Ivan Santos A coluna é assinada pelo jornalista Ivan Santos e discute o processo político, econômico e social. Ela é publicada diariamente no jornal CORREIO de Uberlândia.

12/03/2011 8:11

Herança de Lula para Dilma

Jornalista

O presidente Lula deixou um pepino enorme para Dona Dilma descascar. É como uma herança maldita. Trata-se de um abacaxi cruzado com pepino, ou seja: uma dívida de R$ 128,8 bilhões pra pagar. Este é problema mais sério do que o desequilíbrio das contas públicas que obrigou a presidente a anunciar um corte de R$ 50 bilhões no Orçamento da República. Esta história triste está na edição da última quarta-feira, do jornal “O Estado de S. Paulo”, que informou: “Foram restos a pagar deixados pelo Governo que teria maquiado as contas de 2010”. É um problemão fiscal de arrepiar qualquer governante, segundo um pesquisador do Instituto de Pesquisas Econômicas Aplicadas (Ipea) que descobriu a maquiagem das contas do Governo.

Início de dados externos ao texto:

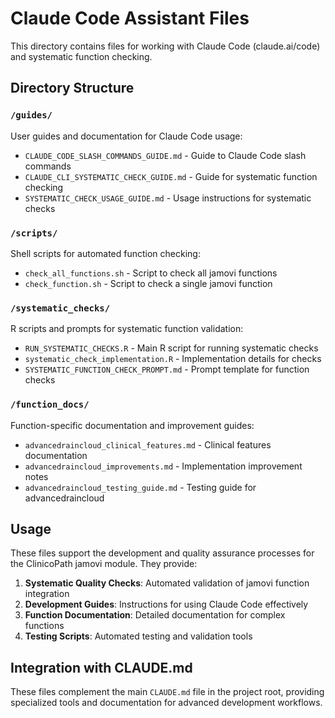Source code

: # Claude Code Assistant Files

This directory contains files for working with Claude Code (claude.ai/code) and systematic function checking.

## Directory Structure

### `/guides/`
User guides and documentation for Claude Code usage:
- `CLAUDE_CODE_SLASH_COMMANDS_GUIDE.md` - Guide to Claude Code slash commands
- `CLAUDE_CLI_SYSTEMATIC_CHECK_GUIDE.md` - Guide for systematic function checking
- `SYSTEMATIC_CHECK_USAGE_GUIDE.md` - Usage instructions for systematic checks

### `/scripts/`
Shell scripts for automated function checking:
- `check_all_functions.sh` - Script to check all jamovi functions
- `check_function.sh` - Script to check a single jamovi function

### `/systematic_checks/`
R scripts and prompts for systematic function validation:
- `RUN_SYSTEMATIC_CHECKS.R` - Main R script for running systematic checks
- `systematic_check_implementation.R` - Implementation details for checks
- `SYSTEMATIC_FUNCTION_CHECK_PROMPT.md` - Prompt template for function checks

### `/function_docs/`
Function-specific documentation and improvement guides:
- `advancedraincloud_clinical_features.md` - Clinical features documentation
- `advancedraincloud_improvements.md` - Implementation improvement notes
- `advancedraincloud_testing_guide.md` - Testing guide for advancedraincloud

## Usage

These files support the development and quality assurance processes for the ClinicoPath jamovi module. They provide:

1. **Systematic Quality Checks**: Automated validation of jamovi function integration
2. **Development Guides**: Instructions for using Claude Code effectively
3. **Function Documentation**: Detailed documentation for complex functions
4. **Testing Scripts**: Automated testing and validation tools

## Integration with CLAUDE.md

These files complement the main `CLAUDE.md` file in the project root, providing specialized tools and documentation for advanced development workflows.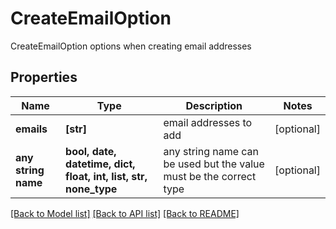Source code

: # CreateEmailOption

CreateEmailOption options when creating email addresses

## Properties
Name | Type | Description | Notes
------------ | ------------- | ------------- | -------------
**emails** | **[str]** | email addresses to add | [optional] 
**any string name** | **bool, date, datetime, dict, float, int, list, str, none_type** | any string name can be used but the value must be the correct type | [optional]

[[Back to Model list]](../README.md#documentation-for-models) [[Back to API list]](../README.md#documentation-for-api-endpoints) [[Back to README]](../README.md)


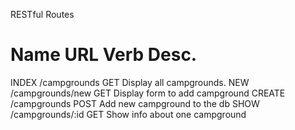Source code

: RESTful Routes

Name 	URL		 			Verb 	Desc.
====================================================================
INDEX 	/campgrounds 		GET 	Display all campgrounds.
NEW 	/campgrounds/new 	GET		Display form to add campground
CREATE 	/campgrounds 		POST	Add new campground to the db
SHOW 	/campgrounds/:id 	GET		Show info about one campground
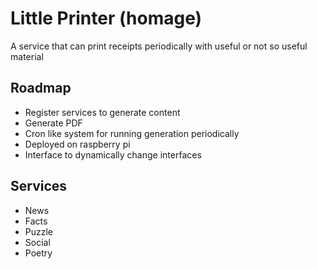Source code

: # Little Printer (homage)

A service that can print receipts periodically with useful or not so useful material

## Roadmap

- Register services to generate content
- Generate PDF
- Cron like system for running generation periodically
- Deployed on raspberry pi
- Interface to dynamically change interfaces

## Services

- News
- Facts
- Puzzle
- Social
- Poetry
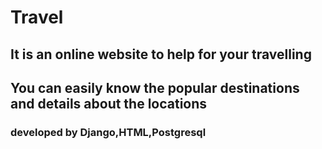 # Travel
## It is an online website to help for your travelling
## You can easily know the popular destinations and details about the locations
### developed by Django,HTML,Postgresql
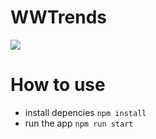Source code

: # WWTrends
![](https://api.travis-ci.com/Samet-MohamedAmin/WWTrends-back.svg?branch=master)

# How to use
- install depencies `npm install`
- run the app `npm run start`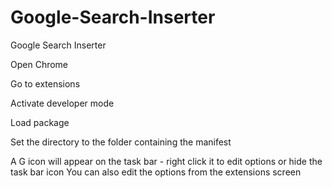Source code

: # Google-Search-Inserter
Google Search Inserter

Open Chrome

Go to extensions

Activate developer mode

Load package

Set the directory to the folder containing the manifest




A G icon will appear on the task bar - right click it to edit options or hide the task bar icon
You can also edit the options from the extensions screen
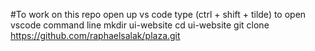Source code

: #To work on this repo
open up vs code
type (ctrl + shift + tilde) to open vscode command line
mkdir ui-website
cd ui-website
git clone https://github.com/raphaelsalak/plaza.git



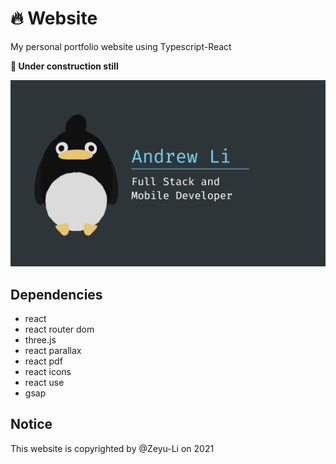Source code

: # 🔥 Website

My personal portfolio website using Typescript-React

**🚧 Under construction still**

![preview](public/preview.png)

<!--- Figma: https://www.figma.com/file/mkZXmrdOTVMlf9WKscBTjd/Portfolio-Website --->

## Dependencies

* react
* react router dom
* three.js
* react parallax
* react pdf
* react icons
* react use
* gsap

## Notice

This website is copyrighted by @Zeyu-Li on 2021

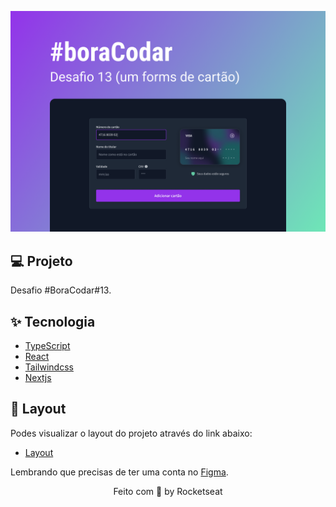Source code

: <p align="center">
  <img alt="BoraCodar-13-Cartão de credito" src=".github/assets/Capa.png" />
</p>

## 💻 Projeto

Desafio #BoraCodar#13.

## ✨ Tecnologia

- [TypeScript](https://www.typescriptlang.org/)
- [React](https://reactjs.org/)
- [Tailwindcss](https://tailwindcss.com/)
- [Nextjs](https://nextjs.org/)




## 🔖 Layout

Podes visualizar o layout do projeto através do link abaixo:

- [Layout](https://www.figma.com/file/h15cy8Pc1Nf0lreyexUUST/%23boraCodar---Desafio-13-(Community)?type=design&node-id=101-688&t=3dxtz2thKCdxZ32w-0)

Lembrando que precisas de ter uma conta no [Figma](http://figma.com/).


<p align="center">
  Feito com 💜 by Rocketseat
</p>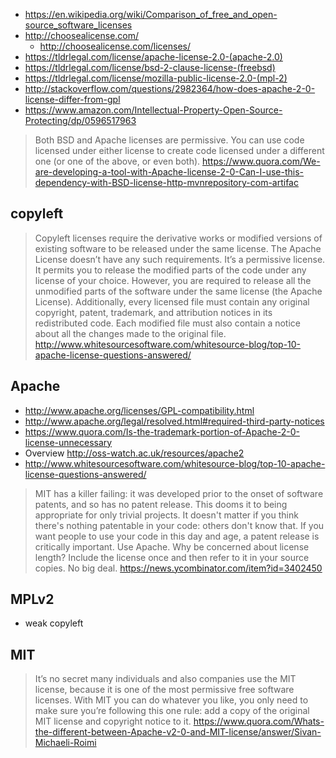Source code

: - https://en.wikipedia.org/wiki/Comparison_of_free_and_open-source_software_licenses
- http://choosealicense.com/
  - http://choosealicense.com/licenses/
- https://tldrlegal.com/license/apache-license-2.0-(apache-2.0)
- https://tldrlegal.com/license/bsd-2-clause-license-(freebsd)
- https://tldrlegal.com/license/mozilla-public-license-2.0-(mpl-2)
- http://stackoverflow.com/questions/2982364/how-does-apache-2-0-license-differ-from-gpl
- https://www.amazon.com/Intellectual-Property-Open-Source-Protecting/dp/0596517963

> Both BSD and Apache licenses are permissive. You can use code licensed under either license to create code licensed under a different one (or one of the above, or even both).
> https://www.quora.com/We-are-developing-a-tool-with-Apache-license-2-0-Can-I-use-this-dependency-with-BSD-license-http-mvnrepository-com-artifac

## copyleft

> Copyleft licenses require the derivative works or modified versions of existing software to be released under the same license.
> The Apache License doesn’t have any such requirements. It’s a permissive license.
> It permits you to release the modified parts of the code under any license of your choice.
> However, you are required to release all the unmodified parts of the software under the same license (the Apache License).
> Additionally, every licensed file must contain any original copyright, patent, trademark, and attribution notices in its redistributed code. Each modified file must also contain a notice about all the changes made to the original file.
> http://www.whitesourcesoftware.com/whitesource-blog/top-10-apache-license-questions-answered/

## Apache

- http://www.apache.org/licenses/GPL-compatibility.html
- http://www.apache.org/legal/resolved.html#required-third-party-notices
- https://www.quora.com/Is-the-trademark-portion-of-Apache-2-0-license-unnecessary
- Overview http://oss-watch.ac.uk/resources/apache2
- http://www.whitesourcesoftware.com/whitesource-blog/top-10-apache-license-questions-answered/

> MIT has a killer failing: it was developed prior to the onset of software patents, and so has no patent release. This dooms it to being appropriate for only trivial projects. It doesn't matter if you think there's nothing patentable in your code: others don't know that. If you want people to use your code in this day and age, a patent release is critically important.
Use Apache. Why be concerned about license length? Include the license once and then refer to it in your source copies. No big deal.
> https://news.ycombinator.com/item?id=3402450

## MPLv2

- weak copyleft

## MIT

> It’s no secret many individuals and also companies use the MIT license, because it is one of the most permissive free software licenses. With MIT you can do whatever you like, you only need to make sure you’re following this one rule: add a copy of the original MIT license and copyright notice to it.
> https://www.quora.com/Whats-the-different-between-Apache-v2-0-and-MIT-license/answer/Sivan-Michaeli-Roimi
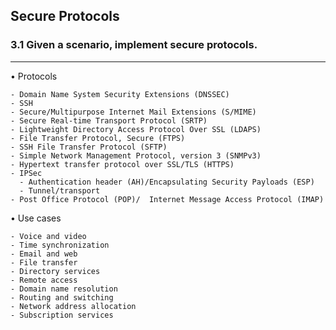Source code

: ## Secure Protocols
### 3.1 Given a scenario, implement secure protocols.
---
• Protocols

    - Domain Name System Security Extensions (DNSSEC)
    - SSH  
    - Secure/Multipurpose Internet Mail Extensions (S/MIME)  
    - Secure Real-time Transport Protocol (SRTP)  
    - Lightweight Directory Access Protocol Over SSL (LDAPS)  
    - File Transfer Protocol, Secure (FTPS) 
    - SSH File Transfer Protocol (SFTP)
    - Simple Network Management Protocol, version 3 (SNMPv3)
    - Hypertext transfer protocol over SSL/TLS (HTTPS)
    - IPSec  
      - Authentication header (AH)/Encapsulating Security Payloads (ESP)  
      - Tunnel/transport
    - Post Office Protocol (POP)/  Internet Message Access Protocol (IMAP)

• Use cases

    - Voice and video  
    - Time synchronization  
    - Email and web  
    - File transfer  
    - Directory services  
    - Remote access  
    - Domain name resolution  
    - Routing and switching  
    - Network address allocation 
    - Subscription services
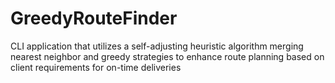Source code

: # GreedyRouteFinder
CLI application that utilizes a self-adjusting heuristic algorithm merging nearest neighbor and greedy strategies to enhance route planning based on client requirements for on-time deliveries
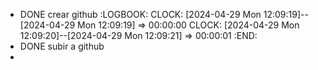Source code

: - DONE crear github
  :LOGBOOK:
  CLOCK: [2024-04-29 Mon 12:09:19]--[2024-04-29 Mon 12:09:19] =>  00:00:00
  CLOCK: [2024-04-29 Mon 12:09:20]--[2024-04-29 Mon 12:09:21] =>  00:00:01
  :END:
- DONE subir a github
-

Ainda segundo o “Estadão”, o secretário do Tesouro, Arno Augustin, “o Governo só pretende quitar R$ 41,1 bilhões dos atrasados em 2011”. As outras despesas não pagas – muitas ainda em fase inicial de contestação – deverão ser canceladas. Isto indica calote nos restos a pagar, situação que acendeu sinais de alerta no Congresso, porque a maior parte dos débitos refere-se a emendas parlamentares do Orçamento de 2010. Se as emendas forem congeladas, muitos parlamentares ficarão em má situação nas Bases Eleitorais, onde já anunciaram recursos para obras de interesse popular. Dona Dilma poderá, simplesmente, dizer: reconheço as dívidas, pagarei quando puder… se for possível.

Maquiagem

A prática de maquiar despesas e jogá-las para o futuro, segundo o pesquisador do Ipea, começou em 2003 e, em 2010, cresceu 24% em comparação com a mesma prática de 2009. Uma observação superficial leva à conclusão de que o Governo passado manipulou as contas a pagar a fim de ter mais dinheiro para garantir a distribuição de “bondades”.

Jogo de empurra

Ainda segundo “O Estado de S. Paulo”, “a política adotada foi empurrar as despesas para o futuro e assim melhorar o resultado fiscal de um ano. Essa prática vinha sendo utilizada desde 2003, quando o então ministro da Fazenda, Antônio Palocci, ganhou a confiança do mercado após elevar a meta de superávit primário”. Manipulação pura!

Silêncio perigoso

A revelação do jornal paulista é surpreendente. Hoje, o que causa espanto é o silêncio no Congresso sobre o assunto. A Oposição permanece calada à espera da manifestação pública que não há, por falta de cobertura dos veículos de comunicação de massa sobre o assunto. Esta indiferença vai custar caro ao povo brasileiro!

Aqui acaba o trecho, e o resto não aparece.